Garantör ülkeler ve Suriye bu konuyu belli bir noktaya getirmiş olmalılar ki, Anayasa taslağının Astana’da muhaliflerin temsilcilerine de sunulduğuna ilişkin bilgiler var.

Cenevre’ye kadar, tartışıp berrak hale getirmeye çalışıyor olabilirler.

*

Astana zirvesine ev sahipliği yapan Kazakistan Dışişleri Bakanlığı’nın, Bakan Yardımcısı Roman Vasilenko bakın ne diyor:

“Suriye görüşmelerinde asıl başarı Rusya ve Türkiye’ye aittir. Düne kadar çatışan Suriyeli taraflar Moskova ve Ankara’nın sayesinde altı yıl sonra Astana’da ilk kez masaya oturdular.

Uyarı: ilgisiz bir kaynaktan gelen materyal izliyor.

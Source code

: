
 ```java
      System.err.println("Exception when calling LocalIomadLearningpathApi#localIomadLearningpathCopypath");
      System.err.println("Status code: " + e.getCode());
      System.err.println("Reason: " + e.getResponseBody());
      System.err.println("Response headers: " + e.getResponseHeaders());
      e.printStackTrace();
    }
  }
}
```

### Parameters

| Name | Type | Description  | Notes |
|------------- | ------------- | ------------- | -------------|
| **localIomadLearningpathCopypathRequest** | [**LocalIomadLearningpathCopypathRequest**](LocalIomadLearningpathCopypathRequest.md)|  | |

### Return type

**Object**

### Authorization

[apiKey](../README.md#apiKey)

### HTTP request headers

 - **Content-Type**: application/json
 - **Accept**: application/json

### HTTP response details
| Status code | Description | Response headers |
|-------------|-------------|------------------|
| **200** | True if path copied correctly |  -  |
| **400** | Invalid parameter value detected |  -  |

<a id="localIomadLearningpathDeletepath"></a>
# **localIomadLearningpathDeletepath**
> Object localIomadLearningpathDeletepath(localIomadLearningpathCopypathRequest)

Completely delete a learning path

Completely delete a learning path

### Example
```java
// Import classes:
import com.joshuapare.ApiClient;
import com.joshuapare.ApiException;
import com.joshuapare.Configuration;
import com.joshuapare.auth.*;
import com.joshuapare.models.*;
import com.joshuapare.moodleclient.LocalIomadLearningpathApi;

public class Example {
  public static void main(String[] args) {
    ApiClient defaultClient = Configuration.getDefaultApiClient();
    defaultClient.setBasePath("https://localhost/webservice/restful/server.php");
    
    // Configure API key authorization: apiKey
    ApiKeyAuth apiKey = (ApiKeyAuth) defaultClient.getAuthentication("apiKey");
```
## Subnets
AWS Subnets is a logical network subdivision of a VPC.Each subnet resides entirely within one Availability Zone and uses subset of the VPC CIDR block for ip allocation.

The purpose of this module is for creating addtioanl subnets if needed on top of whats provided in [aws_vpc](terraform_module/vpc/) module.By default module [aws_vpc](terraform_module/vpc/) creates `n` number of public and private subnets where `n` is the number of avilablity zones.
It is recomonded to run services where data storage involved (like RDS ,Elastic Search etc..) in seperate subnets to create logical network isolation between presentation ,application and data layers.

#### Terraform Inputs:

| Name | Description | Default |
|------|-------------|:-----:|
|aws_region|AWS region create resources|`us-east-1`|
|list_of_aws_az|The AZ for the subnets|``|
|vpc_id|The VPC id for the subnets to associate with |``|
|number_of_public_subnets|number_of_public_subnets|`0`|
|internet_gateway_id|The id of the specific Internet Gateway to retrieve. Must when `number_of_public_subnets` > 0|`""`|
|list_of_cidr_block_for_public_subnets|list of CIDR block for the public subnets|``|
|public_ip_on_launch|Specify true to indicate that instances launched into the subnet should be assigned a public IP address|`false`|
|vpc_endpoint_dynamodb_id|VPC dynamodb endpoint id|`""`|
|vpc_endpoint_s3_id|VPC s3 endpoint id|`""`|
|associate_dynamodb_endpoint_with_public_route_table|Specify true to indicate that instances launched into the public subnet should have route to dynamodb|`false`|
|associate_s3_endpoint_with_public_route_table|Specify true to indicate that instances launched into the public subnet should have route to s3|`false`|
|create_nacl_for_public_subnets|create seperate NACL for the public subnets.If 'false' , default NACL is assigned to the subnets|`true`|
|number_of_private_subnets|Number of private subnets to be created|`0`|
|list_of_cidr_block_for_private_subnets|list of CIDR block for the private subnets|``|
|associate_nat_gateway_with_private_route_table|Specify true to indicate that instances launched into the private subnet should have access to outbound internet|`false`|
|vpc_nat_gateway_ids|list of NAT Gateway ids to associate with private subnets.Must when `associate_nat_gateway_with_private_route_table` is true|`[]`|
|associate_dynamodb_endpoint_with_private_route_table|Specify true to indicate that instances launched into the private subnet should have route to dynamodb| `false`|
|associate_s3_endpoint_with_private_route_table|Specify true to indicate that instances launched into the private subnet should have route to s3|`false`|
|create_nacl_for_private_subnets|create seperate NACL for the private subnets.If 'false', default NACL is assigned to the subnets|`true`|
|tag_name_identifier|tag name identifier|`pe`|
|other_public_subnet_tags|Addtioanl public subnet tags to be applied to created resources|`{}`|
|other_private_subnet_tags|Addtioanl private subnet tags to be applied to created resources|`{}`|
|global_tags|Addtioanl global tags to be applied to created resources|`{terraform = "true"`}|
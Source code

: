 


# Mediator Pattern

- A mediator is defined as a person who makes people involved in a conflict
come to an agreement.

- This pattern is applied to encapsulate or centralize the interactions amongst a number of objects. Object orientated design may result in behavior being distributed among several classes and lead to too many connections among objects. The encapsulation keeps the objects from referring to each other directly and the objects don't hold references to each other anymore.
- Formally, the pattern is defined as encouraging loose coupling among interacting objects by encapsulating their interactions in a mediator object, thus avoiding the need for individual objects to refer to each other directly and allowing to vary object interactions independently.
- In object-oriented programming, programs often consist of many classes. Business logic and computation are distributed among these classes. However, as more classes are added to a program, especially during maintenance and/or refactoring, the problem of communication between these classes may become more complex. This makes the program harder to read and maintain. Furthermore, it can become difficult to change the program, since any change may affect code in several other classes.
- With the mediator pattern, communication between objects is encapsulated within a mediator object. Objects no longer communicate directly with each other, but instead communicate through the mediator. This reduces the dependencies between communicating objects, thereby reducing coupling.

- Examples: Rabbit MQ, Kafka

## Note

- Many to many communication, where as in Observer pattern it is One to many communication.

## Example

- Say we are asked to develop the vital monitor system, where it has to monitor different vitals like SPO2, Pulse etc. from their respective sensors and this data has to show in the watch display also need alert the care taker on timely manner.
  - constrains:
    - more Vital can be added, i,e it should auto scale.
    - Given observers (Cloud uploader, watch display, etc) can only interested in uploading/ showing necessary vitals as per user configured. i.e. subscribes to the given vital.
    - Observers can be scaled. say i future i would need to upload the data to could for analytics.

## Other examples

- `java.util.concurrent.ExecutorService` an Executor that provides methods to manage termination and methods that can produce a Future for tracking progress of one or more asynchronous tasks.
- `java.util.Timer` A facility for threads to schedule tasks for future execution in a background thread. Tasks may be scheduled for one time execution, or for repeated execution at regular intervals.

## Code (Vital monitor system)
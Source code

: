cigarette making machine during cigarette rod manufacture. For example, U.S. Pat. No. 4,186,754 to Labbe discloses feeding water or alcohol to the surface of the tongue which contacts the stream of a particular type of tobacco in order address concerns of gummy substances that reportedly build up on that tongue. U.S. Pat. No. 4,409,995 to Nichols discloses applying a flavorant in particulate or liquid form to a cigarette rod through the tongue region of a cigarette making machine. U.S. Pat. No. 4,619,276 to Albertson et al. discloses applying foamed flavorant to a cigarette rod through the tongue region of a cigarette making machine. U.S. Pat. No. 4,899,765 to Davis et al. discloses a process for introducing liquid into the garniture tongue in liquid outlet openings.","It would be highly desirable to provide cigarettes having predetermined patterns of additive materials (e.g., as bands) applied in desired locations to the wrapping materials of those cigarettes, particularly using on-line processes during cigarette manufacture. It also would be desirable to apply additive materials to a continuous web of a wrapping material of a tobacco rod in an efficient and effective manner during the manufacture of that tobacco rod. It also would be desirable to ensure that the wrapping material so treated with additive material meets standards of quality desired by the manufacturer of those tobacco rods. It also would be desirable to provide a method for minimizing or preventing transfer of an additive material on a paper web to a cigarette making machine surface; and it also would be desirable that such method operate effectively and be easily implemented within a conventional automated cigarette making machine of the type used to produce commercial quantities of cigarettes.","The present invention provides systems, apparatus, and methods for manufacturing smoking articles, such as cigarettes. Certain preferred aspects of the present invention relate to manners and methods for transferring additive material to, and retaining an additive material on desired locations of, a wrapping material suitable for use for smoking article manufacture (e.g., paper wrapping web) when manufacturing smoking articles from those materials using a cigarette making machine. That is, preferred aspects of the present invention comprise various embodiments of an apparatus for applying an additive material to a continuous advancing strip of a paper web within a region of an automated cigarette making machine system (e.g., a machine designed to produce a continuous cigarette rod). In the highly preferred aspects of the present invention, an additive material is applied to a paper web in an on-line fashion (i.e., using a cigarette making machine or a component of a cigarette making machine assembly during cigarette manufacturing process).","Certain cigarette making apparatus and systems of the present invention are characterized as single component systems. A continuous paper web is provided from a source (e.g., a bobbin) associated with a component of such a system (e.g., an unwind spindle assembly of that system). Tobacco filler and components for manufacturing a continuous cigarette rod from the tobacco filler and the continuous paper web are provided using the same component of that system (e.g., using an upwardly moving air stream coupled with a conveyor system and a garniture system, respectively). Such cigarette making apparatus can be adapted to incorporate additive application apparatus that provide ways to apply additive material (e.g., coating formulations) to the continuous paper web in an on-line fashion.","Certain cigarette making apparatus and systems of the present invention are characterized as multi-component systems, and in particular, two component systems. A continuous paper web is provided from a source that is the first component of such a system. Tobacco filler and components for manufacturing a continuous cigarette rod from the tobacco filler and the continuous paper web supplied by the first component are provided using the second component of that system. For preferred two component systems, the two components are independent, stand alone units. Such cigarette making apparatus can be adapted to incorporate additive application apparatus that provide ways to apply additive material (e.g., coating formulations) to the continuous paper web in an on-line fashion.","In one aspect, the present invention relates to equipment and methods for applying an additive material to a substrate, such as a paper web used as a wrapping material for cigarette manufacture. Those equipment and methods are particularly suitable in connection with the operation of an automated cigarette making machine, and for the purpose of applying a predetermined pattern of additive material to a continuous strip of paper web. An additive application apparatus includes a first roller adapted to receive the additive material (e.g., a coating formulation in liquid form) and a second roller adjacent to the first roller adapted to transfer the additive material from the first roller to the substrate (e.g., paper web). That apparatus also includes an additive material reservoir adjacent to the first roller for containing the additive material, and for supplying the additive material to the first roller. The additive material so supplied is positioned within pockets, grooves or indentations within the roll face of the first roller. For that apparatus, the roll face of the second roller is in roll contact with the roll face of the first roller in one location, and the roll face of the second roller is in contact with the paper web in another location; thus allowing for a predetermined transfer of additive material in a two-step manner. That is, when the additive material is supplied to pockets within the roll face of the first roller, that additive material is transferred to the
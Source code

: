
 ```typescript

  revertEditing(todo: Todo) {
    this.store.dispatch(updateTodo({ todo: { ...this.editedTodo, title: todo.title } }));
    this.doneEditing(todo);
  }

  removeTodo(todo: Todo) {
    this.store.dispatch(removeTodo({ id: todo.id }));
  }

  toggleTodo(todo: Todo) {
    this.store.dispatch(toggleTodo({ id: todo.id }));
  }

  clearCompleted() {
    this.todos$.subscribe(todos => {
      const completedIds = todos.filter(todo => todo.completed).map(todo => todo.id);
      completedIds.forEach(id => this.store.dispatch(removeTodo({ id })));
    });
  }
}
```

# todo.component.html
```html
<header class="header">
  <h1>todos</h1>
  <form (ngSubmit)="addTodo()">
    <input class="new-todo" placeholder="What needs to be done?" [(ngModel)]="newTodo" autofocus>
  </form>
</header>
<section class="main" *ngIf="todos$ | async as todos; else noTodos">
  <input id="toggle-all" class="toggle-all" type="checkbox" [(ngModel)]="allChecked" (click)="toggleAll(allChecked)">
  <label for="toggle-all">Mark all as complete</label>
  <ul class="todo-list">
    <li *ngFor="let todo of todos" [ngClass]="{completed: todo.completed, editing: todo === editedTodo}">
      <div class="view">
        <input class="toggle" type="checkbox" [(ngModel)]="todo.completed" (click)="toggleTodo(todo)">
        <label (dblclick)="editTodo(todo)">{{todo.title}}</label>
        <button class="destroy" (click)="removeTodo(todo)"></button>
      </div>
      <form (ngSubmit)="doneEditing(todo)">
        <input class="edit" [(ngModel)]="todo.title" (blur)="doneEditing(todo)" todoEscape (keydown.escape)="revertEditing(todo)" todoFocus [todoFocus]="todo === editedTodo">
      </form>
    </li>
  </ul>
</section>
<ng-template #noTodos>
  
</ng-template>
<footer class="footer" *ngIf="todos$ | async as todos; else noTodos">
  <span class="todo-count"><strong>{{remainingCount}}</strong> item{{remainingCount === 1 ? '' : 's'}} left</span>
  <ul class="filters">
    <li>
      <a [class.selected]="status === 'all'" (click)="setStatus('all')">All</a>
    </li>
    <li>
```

Ama şunu da eklemek isterim: Eğer Rus-Türk barışı olmasaydı, bu görüşme de yapılamazdı. Barış, diğer barışı beraberinde getirdi.”

*

Türkiye, usta bir satranç oyuncusu gibi, tarihin zor bir döneminden geçilirken dış politikada doğru hamleler yapıyor.

Dünya da bu durumu, Batısı ve Doğusu’yla, yakından izliyor.